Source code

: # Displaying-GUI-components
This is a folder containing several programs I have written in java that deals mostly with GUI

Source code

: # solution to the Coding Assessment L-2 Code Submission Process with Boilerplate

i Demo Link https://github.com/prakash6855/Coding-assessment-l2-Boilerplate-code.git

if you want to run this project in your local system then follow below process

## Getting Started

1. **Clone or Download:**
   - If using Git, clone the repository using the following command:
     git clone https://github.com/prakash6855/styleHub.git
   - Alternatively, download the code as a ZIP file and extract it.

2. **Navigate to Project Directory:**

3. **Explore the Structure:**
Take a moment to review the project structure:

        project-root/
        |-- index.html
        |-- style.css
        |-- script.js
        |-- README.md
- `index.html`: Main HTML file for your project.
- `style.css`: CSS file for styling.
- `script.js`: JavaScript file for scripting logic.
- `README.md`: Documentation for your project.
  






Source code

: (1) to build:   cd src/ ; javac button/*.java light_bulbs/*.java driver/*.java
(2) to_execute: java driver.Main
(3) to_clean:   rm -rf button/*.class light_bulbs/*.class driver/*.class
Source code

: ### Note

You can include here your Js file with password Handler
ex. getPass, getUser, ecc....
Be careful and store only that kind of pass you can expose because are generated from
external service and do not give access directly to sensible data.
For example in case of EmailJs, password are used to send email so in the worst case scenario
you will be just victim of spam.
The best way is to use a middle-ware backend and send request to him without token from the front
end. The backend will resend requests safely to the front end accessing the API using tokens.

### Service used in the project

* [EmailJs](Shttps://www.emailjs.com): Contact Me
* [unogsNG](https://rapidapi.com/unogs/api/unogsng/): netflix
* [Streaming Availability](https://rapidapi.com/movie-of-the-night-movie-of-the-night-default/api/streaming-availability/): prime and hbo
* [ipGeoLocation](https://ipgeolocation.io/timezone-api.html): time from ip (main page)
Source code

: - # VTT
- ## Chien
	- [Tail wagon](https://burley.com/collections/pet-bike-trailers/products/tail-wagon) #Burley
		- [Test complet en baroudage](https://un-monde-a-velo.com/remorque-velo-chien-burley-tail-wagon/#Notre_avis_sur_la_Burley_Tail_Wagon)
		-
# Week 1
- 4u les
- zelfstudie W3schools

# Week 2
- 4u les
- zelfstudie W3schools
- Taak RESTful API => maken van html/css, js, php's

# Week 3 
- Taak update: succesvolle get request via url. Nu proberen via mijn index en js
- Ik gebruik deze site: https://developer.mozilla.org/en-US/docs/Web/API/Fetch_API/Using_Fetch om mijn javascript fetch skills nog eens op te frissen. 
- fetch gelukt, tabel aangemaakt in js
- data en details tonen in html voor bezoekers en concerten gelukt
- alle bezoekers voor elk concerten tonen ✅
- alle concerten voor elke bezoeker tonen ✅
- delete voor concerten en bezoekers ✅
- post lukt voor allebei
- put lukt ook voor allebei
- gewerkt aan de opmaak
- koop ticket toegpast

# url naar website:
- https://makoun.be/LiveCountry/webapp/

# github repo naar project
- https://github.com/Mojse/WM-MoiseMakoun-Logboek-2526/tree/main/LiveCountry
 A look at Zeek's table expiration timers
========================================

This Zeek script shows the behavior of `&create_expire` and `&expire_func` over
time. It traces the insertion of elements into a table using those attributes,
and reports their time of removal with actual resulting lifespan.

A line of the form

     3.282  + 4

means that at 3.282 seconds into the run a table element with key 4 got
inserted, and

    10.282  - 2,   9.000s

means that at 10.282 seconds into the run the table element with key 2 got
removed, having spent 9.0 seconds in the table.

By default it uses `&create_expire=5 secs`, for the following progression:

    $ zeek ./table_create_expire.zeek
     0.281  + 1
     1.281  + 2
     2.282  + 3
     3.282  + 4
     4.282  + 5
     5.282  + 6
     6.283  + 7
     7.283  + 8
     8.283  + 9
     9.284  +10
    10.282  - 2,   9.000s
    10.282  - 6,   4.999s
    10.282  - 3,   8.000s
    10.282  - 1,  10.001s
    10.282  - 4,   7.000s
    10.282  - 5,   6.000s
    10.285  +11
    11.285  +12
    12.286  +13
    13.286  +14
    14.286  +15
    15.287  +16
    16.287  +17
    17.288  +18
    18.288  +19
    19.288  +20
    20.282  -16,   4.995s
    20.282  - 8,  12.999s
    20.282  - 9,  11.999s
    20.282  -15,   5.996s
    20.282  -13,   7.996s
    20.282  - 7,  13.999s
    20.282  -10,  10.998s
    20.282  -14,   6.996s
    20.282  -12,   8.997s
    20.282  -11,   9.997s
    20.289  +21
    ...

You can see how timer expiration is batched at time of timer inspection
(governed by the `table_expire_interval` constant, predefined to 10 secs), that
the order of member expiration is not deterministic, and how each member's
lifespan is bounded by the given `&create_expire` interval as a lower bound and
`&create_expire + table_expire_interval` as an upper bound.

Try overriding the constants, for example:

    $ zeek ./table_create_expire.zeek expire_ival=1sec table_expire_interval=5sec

Task statement: What is wanted is the full set of entries above, reproduced exactly.

Exercise response:
Source code

: # Displaying-GUI-components
This is a folder containing several programs I have written in java that deals mostly with GUI

Source code

: # solution to the Coding Assessment L-2 Code Submission Process with Boilerplate

i Demo Link https://github.com/prakash6855/Coding-assessment-l2-Boilerplate-code.git

if you want to run this project in your local system then follow below process

## Getting Started

1. **Clone or Download:**
   - If using Git, clone the repository using the following command:
     git clone https://github.com/prakash6855/styleHub.git
   - Alternatively, download the code as a ZIP file and extract it.

2. **Navigate to Project Directory:**

3. **Explore the Structure:**
Take a moment to review the project structure:

        project-root/
        |-- index.html
        |-- style.css
        |-- script.js
        |-- README.md
- `index.html`: Main HTML file for your project.
- `style.css`: CSS file for styling.
- `script.js`: JavaScript file for scripting logic.
- `README.md`: Documentation for your project.
  






Source code

: (1) to build:   cd src/ ; javac button/*.java light_bulbs/*.java driver/*.java
(2) to_execute: java driver.Main
(3) to_clean:   rm -rf button/*.class light_bulbs/*.class driver/*.class
Source code

: ### Note

You can include here your Js file with password Handler
ex. getPass, getUser, ecc....
Be careful and store only that kind of pass you can expose because are generated from
external service and do not give access directly to sensible data.
For example in case of EmailJs, password are used to send email so in the worst case scenario
you will be just victim of spam.
The best way is to use a middle-ware backend and send request to him without token from the front
end. The backend will resend requests safely to the front end accessing the API using tokens.

### Service used in the project

* [EmailJs](Shttps://www.emailjs.com): Contact Me
* [unogsNG](https://rapidapi.com/unogs/api/unogsng/): netflix
* [Streaming Availability](https://rapidapi.com/movie-of-the-night-movie-of-the-night-default/api/streaming-availability/): prime and hbo
* [ipGeoLocation](https://ipgeolocation.io/timezone-api.html): time from ip (main page)
Source code

: - # VTT
- ## Chien
	- [Tail wagon](https://burley.com/collections/pet-bike-trailers/products/tail-wagon) #Burley
		- [Test complet en baroudage](https://un-monde-a-velo.com/remorque-velo-chien-burley-tail-wagon/#Notre_avis_sur_la_Burley_Tail_Wagon)
		-
# Week 1
- 4u les
- zelfstudie W3schools

# Week 2
- 4u les
- zelfstudie W3schools
- Taak RESTful API => maken van html/css, js, php's

# Week 3 
- Taak update: succesvolle get request via url. Nu proberen via mijn index en js
- Ik gebruik deze site: https://developer.mozilla.org/en-US/docs/Web/API/Fetch_API/Using_Fetch om mijn javascript fetch skills nog eens op te frissen. 
- fetch gelukt, tabel aangemaakt in js
- data en details tonen in html voor bezoekers en concerten gelukt
- alle bezoekers voor elk concerten tonen ✅
- alle concerten voor elke bezoeker tonen ✅
- delete voor concerten en bezoekers ✅
- post lukt voor allebei
- put lukt ook voor allebei
- gewerkt aan de opmaak
- koop ticket toegpast

# url naar website:
- https://makoun.be/LiveCountry/webapp/

# github repo naar project
- https://github.com/Mojse/WM-MoiseMakoun-Logboek-2526/tree/main/LiveCountry
 A look at Zeek's table expiration timers
========================================

This Zeek script shows the behavior of `&create_expire` and `&expire_func` over
time. It traces the insertion of elements into a table using those attributes,
and reports their time of removal with actual resulting lifespan.

A line of the form

     3.282  + 4

means that at 3.282 seconds into the run a table element with key 4 got
inserted, and

    10.282  - 2,   9.000s

means that at 10.282 seconds into the run the table element with key 2 got
removed, having spent 9.0 seconds in the table.

By default it uses `&create_expire=5 secs`, for the following progression:

    $ zeek ./table_create_expire.zeek
     0.281  + 1
     1.281  + 2
     2.282  + 3
     3.282  + 4
     4.282  + 5
     5.282  + 6
     6.283  + 7
     7.283  + 8
     8.283  + 9
     9.284  +10
    10.282  - 2,   9.000s
    10.282  - 6,   4.999s
    10.282  - 3,   8.000s
    10.282  - 1,  10.001s
    10.282  - 4,   7.000s
    10.282  - 5,   6.000s
    10.285  +11
    11.285  +12
    12.286  +13
    13.286  +14
    14.286  +15
    15.287  +16
    16.287  +17
    17.288  +18
    18.288  +19
    19.288  +20
    20.282  -16,   4.995s
    20.282  - 8,  12.999s
    20.282  - 9,  11.999s
    20.282  -15,   5.996s
    20.282  -13,   7.996s
    20.282  - 7,  13.999s
    20.282  -10,  10.998s
    20.282  -14,   6.996s
    20.282  -12,   8.997s
    20.282  -11,   9.997s
    20.289  +21
    ...

You can see how timer expiration is batched at time of timer inspection
(governed by the `table_expire_interval` constant, predefined to 10 secs), that
the order of member expiration is not deterministic, and how each member's
lifespan is bounded by the given `&create_expire` interval as a lower bound and
`&create_expire + table_expire_interval` as an upper bound.

Try overriding the constants, for example:

    $ zeek ./table_create_expire.zeek expire_ival=1sec table_expire_interval=5sec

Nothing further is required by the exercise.